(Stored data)
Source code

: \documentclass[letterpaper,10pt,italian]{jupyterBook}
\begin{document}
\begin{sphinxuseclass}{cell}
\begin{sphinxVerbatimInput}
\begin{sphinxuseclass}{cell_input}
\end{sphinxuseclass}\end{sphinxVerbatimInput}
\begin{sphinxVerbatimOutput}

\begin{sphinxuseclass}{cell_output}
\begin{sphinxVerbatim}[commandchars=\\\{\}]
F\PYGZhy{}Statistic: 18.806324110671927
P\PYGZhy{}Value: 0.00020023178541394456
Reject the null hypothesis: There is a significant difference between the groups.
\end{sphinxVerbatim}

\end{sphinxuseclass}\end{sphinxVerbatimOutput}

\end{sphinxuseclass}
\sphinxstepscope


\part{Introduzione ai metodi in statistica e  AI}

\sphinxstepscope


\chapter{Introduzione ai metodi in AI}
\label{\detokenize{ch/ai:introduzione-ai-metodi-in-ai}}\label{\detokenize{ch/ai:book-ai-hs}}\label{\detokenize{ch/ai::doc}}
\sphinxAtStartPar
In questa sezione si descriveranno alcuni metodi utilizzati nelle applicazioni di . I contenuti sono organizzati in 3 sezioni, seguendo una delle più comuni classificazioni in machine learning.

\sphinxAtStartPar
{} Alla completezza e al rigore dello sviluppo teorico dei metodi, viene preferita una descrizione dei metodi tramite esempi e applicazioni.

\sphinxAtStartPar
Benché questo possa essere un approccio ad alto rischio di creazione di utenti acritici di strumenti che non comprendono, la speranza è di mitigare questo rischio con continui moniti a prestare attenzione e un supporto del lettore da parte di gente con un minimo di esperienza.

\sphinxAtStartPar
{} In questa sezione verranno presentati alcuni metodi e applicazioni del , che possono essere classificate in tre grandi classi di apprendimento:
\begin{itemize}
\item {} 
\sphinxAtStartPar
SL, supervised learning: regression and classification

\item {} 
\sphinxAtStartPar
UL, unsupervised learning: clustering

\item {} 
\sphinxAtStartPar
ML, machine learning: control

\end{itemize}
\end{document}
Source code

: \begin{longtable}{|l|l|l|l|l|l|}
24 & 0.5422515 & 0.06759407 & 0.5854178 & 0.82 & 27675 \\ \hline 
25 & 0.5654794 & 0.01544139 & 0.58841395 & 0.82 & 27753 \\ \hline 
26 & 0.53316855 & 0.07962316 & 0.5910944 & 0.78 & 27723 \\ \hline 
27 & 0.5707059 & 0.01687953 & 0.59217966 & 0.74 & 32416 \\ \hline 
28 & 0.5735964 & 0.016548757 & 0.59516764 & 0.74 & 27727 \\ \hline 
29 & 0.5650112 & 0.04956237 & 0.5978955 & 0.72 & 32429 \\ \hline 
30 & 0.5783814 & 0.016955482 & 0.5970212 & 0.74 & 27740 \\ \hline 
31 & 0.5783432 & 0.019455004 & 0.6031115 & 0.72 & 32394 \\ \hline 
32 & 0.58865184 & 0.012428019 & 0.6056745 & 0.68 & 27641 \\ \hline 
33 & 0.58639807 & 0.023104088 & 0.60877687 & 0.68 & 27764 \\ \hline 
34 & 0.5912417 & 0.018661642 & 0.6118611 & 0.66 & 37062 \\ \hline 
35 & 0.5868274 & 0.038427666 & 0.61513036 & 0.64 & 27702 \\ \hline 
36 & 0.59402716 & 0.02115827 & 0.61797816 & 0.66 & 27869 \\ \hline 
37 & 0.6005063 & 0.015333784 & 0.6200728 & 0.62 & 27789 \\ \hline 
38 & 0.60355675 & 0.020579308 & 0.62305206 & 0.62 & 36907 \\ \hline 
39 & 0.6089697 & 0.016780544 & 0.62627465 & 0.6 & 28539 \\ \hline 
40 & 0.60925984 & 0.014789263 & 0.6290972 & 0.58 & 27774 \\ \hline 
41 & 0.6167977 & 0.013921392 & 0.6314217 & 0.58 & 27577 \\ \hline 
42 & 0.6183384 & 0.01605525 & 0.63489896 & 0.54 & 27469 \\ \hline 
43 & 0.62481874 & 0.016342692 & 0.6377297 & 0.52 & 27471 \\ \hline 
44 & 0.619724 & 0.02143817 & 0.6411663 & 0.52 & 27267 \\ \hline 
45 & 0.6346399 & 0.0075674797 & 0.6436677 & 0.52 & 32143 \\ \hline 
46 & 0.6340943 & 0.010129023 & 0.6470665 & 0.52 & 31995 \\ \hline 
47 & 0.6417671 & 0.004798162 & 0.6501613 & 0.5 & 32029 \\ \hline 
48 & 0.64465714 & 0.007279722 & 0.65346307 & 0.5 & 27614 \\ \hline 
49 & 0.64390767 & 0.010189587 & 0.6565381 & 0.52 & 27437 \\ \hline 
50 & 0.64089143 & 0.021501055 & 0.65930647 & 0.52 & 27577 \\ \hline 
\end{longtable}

* * *

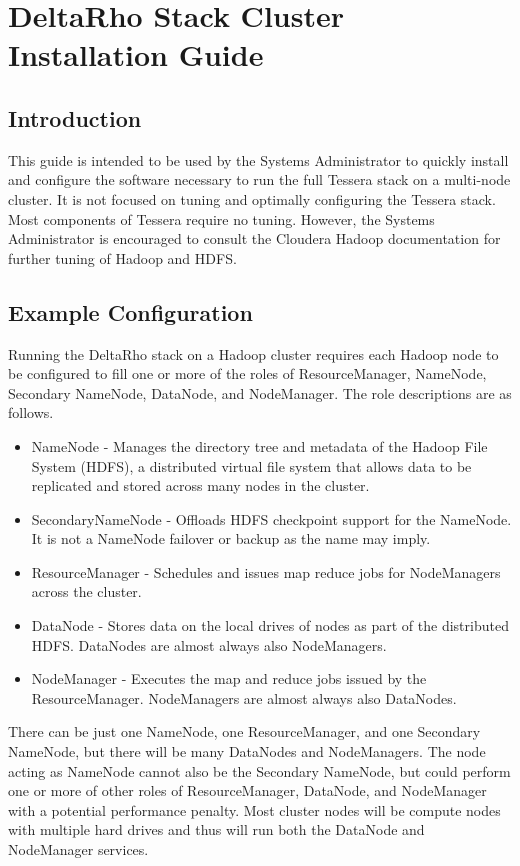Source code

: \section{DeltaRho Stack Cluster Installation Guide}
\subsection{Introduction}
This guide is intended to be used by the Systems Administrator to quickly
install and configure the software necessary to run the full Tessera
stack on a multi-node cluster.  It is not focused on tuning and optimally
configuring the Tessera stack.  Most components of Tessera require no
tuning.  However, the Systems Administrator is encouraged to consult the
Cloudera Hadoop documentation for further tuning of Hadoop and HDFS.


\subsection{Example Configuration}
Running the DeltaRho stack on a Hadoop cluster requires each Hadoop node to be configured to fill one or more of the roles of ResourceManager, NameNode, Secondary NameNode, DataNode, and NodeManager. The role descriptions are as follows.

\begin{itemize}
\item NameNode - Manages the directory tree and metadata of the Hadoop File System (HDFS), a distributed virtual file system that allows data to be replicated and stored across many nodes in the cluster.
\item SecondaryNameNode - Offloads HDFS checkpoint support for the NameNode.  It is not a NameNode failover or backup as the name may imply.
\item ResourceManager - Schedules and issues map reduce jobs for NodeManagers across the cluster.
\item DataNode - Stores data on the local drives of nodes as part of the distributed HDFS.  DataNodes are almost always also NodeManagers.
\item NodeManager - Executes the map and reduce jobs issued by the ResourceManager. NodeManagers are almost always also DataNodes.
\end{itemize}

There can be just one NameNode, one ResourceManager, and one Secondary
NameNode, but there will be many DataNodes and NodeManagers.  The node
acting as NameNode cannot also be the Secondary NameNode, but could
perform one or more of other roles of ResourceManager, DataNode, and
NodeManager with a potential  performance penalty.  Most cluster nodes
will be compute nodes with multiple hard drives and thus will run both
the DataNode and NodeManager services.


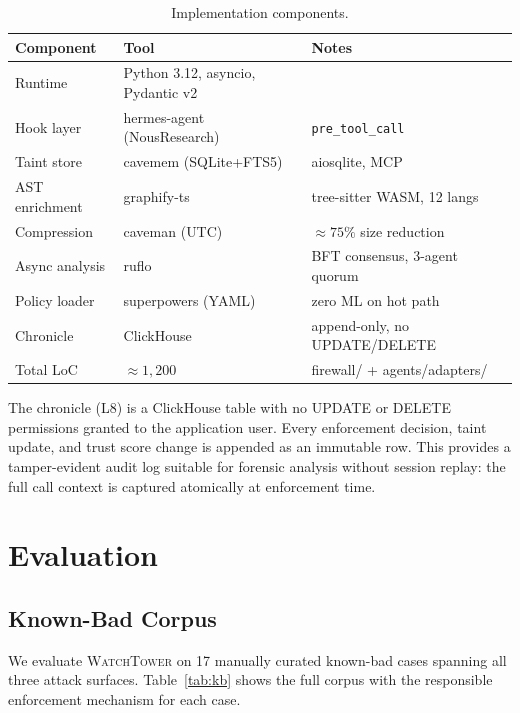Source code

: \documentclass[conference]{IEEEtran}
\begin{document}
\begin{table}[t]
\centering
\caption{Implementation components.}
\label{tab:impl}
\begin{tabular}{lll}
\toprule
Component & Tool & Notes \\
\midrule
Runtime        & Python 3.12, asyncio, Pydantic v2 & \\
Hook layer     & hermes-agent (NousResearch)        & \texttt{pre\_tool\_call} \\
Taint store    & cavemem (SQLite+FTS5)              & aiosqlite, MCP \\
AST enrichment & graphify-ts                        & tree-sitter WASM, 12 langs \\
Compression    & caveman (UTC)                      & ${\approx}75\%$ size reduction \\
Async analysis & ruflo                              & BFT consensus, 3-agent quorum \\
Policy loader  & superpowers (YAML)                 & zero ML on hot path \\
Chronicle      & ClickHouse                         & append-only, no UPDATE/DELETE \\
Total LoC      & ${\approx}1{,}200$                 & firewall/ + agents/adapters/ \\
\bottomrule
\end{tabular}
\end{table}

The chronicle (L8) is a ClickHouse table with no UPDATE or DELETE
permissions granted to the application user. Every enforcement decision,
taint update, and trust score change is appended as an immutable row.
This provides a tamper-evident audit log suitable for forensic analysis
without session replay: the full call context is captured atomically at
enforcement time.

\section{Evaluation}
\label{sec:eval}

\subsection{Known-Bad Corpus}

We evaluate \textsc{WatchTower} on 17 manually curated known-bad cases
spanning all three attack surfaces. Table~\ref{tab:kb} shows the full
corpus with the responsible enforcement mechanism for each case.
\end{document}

- _ACTIVITY_:
Select every line of the records holding the string "also".

- _FINAL ANSWER_:
\item DataNode - Stores data on the local drives of nodes as part of the distributed HDFS.  DataNodes are almost always also NodeManagers.
\item NodeManager - Executes the map and reduce jobs issued by the ResourceManager. NodeManagers are almost always also DataNodes.
acting as NameNode cannot also be the Secondary NameNode, but could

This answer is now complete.